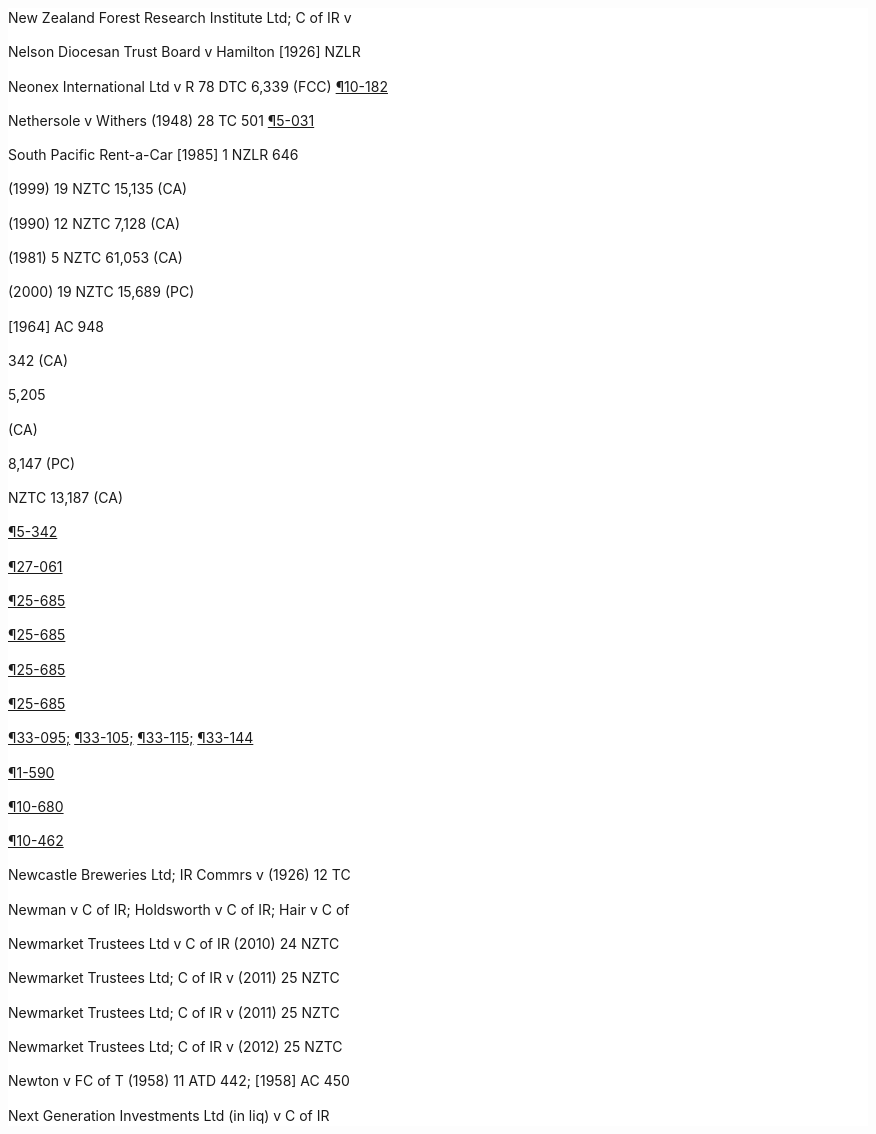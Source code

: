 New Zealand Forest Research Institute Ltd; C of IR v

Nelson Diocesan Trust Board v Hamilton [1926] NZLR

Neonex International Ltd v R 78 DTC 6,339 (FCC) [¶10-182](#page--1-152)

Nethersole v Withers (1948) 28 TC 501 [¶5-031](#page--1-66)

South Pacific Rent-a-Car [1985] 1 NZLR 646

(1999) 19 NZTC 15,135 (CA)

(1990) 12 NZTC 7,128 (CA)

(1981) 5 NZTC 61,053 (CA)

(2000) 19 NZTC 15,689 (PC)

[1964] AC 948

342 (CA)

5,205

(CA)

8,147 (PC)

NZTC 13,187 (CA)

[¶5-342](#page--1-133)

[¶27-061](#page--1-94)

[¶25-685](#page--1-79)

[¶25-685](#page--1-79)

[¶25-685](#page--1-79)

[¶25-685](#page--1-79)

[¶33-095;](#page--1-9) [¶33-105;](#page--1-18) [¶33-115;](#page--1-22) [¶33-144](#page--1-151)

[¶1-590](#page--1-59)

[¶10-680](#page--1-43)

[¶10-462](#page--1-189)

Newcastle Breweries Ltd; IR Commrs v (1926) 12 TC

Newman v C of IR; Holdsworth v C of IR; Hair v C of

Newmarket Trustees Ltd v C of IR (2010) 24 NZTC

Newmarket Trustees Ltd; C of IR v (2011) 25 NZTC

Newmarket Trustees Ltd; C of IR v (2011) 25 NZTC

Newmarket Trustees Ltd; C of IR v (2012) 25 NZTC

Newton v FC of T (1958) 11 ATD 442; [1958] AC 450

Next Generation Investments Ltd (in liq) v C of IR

- [WHAT IS EXPECTED]
Your answer must be the lines from the one holding "Neonex International Ltd" to the end of the listing above, exactly as written and nothing else.

- [WRITTEN SOLUTION]
Neonex International Ltd v R 78 DTC 6,339 (FCC) [¶10-182](#page--1-152)

Nethersole v Withers (1948) 28 TC 501 [¶5-031](#page--1-66)

South Pacific Rent-a-Car [1985] 1 NZLR 646

(1999) 19 NZTC 15,135 (CA)

(1990) 12 NZTC 7,128 (CA)

(1981) 5 NZTC 61,053 (CA)

(2000) 19 NZTC 15,689 (PC)

[1964] AC 948

342 (CA)

5,205

(CA)

8,147 (PC)

NZTC 13,187 (CA)

[¶5-342](#page--1-133)

[¶27-061](#page--1-94)

[¶25-685](#page--1-79)

[¶25-685](#page--1-79)

[¶25-685](#page--1-79)

[¶25-685](#page--1-79)

[¶33-095;](#page--1-9) [¶33-105;](#page--1-18) [¶33-115;](#page--1-22) [¶33-144](#page--1-151)

[¶1-590](#page--1-59)

[¶10-680](#page--1-43)

[¶10-462](#page--1-189)

Newcastle Breweries Ltd; IR Commrs v (1926) 12 TC

Newman v C of IR; Holdsworth v C of IR; Hair v C of

Newmarket Trustees Ltd v C of IR (2010) 24 NZTC

Newmarket Trustees Ltd; C of IR v (2011) 25 NZTC

Newmarket Trustees Ltd; C of IR v (2011) 25 NZTC

Newmarket Trustees Ltd; C of IR v (2012) 25 NZTC

Newton v FC of T (1958) 11 ATD 442; [1958] AC 450

Next Generation Investments Ltd (in liq) v C of IR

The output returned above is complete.